╭─ DATA RECORDS

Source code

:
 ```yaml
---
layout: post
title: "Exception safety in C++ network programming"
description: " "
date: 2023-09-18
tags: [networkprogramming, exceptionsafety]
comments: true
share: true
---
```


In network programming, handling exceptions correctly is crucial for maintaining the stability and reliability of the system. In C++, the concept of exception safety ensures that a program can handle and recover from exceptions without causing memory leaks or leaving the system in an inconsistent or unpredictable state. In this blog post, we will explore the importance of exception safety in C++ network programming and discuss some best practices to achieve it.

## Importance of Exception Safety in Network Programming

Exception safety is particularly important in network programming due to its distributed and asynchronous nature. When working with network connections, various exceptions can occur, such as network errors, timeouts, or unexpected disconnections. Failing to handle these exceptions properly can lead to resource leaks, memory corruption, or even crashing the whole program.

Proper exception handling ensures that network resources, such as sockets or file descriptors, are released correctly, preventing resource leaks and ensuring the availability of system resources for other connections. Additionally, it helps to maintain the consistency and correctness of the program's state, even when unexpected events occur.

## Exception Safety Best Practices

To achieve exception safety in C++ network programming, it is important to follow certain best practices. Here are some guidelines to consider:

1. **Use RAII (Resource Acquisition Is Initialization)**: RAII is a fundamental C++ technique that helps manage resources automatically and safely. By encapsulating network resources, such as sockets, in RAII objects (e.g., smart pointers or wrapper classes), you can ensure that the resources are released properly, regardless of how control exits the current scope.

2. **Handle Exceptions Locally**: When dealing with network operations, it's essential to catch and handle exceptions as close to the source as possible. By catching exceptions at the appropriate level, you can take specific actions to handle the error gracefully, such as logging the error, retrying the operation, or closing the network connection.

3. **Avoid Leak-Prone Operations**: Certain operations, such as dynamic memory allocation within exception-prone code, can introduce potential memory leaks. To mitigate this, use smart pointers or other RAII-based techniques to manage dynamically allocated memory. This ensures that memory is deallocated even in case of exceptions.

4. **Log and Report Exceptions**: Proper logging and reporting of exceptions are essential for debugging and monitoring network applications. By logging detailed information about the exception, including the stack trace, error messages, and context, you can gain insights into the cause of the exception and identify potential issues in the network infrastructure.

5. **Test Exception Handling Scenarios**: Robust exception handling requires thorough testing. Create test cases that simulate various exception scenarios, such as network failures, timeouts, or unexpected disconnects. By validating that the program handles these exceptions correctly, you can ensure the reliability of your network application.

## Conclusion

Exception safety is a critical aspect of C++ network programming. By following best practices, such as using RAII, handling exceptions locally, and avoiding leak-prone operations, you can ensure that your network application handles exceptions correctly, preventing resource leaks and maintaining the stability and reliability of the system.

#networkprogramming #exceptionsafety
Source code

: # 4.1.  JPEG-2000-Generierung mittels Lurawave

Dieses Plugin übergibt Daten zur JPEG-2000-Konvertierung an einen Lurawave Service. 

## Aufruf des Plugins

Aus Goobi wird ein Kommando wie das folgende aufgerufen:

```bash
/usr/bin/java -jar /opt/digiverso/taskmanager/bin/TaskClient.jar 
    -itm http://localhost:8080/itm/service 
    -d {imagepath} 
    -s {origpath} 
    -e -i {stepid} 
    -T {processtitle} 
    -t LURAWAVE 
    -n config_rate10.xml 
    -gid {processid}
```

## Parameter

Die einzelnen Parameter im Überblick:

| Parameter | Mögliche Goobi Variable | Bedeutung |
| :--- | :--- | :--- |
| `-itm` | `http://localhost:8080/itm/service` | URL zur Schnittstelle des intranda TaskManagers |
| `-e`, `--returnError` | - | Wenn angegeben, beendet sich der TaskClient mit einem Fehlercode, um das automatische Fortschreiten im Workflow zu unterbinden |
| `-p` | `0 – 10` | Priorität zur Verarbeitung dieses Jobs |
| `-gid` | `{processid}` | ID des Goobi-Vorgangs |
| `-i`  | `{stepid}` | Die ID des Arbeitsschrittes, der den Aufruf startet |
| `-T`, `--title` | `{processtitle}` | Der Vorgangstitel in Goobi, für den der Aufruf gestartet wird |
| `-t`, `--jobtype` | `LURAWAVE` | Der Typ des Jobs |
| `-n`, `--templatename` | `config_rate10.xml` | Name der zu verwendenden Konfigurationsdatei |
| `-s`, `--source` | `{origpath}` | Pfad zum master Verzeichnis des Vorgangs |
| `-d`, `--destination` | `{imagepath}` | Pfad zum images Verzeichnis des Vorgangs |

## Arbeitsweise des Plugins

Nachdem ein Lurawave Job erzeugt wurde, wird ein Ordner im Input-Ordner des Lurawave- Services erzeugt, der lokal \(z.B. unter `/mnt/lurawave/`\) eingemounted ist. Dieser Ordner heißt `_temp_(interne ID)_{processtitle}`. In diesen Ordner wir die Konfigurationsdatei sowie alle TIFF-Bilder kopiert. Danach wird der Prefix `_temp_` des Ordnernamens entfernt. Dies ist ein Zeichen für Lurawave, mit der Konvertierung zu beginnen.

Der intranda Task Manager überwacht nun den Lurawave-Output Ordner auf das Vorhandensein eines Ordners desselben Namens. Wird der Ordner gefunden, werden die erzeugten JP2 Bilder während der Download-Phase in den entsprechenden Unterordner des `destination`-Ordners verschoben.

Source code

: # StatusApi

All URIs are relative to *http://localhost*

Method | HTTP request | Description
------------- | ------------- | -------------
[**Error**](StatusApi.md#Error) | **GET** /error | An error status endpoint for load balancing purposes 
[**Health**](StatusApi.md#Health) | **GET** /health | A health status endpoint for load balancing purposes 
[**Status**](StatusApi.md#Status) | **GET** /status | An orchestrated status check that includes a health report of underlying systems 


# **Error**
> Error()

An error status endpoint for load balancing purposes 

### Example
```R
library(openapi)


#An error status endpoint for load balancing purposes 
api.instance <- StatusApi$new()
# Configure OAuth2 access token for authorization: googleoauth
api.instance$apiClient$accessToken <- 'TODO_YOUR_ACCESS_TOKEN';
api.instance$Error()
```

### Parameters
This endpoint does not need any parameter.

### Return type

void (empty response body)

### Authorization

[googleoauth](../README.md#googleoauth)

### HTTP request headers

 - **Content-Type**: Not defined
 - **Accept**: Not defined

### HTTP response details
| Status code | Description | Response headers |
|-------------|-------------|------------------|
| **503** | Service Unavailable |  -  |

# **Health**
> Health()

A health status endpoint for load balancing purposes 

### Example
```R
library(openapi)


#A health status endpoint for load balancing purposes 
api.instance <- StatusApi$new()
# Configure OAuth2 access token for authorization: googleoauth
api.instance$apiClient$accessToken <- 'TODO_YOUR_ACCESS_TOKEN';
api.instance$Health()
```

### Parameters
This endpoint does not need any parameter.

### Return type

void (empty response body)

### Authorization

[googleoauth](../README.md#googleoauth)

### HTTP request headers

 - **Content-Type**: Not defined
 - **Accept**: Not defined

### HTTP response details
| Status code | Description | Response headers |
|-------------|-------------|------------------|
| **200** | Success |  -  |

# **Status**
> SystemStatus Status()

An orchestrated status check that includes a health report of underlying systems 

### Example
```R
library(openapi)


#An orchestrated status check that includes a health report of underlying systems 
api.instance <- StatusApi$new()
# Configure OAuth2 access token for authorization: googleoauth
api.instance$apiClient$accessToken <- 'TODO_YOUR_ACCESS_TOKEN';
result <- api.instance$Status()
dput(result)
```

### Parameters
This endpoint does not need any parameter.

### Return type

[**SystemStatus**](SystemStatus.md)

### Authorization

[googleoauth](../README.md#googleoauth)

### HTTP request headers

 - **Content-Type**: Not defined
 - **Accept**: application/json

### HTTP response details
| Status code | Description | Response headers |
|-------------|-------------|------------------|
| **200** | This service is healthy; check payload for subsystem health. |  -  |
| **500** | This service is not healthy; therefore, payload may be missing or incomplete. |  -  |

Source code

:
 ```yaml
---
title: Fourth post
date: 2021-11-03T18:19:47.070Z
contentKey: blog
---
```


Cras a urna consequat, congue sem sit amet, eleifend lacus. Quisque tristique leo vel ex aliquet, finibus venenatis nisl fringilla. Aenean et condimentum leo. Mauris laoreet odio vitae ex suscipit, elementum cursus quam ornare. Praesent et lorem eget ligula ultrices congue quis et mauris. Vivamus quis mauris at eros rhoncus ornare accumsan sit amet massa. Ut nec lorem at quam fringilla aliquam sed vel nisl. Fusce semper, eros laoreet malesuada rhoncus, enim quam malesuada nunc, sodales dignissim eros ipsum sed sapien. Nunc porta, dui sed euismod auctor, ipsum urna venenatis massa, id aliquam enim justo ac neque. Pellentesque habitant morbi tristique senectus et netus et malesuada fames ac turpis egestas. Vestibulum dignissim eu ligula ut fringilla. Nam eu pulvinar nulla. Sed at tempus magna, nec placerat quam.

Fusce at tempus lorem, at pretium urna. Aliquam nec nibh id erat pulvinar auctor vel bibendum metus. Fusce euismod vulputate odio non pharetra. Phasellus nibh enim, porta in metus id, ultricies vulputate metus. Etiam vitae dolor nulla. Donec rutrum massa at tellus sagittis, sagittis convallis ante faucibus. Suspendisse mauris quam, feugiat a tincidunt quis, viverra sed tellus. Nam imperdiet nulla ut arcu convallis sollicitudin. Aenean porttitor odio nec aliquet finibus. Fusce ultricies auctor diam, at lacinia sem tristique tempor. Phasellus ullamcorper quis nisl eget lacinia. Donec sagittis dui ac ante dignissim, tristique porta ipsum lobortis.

╰─

__TASK TO COMPLETE__:
Using the records above, copy each line that contains "origpath".

__ANSWER TO THE EXERCISE__:
    -s {origpath} 
| `-s`, `--source` | `{origpath}` | Pfad zum master Verzeichnis des Vorgangs |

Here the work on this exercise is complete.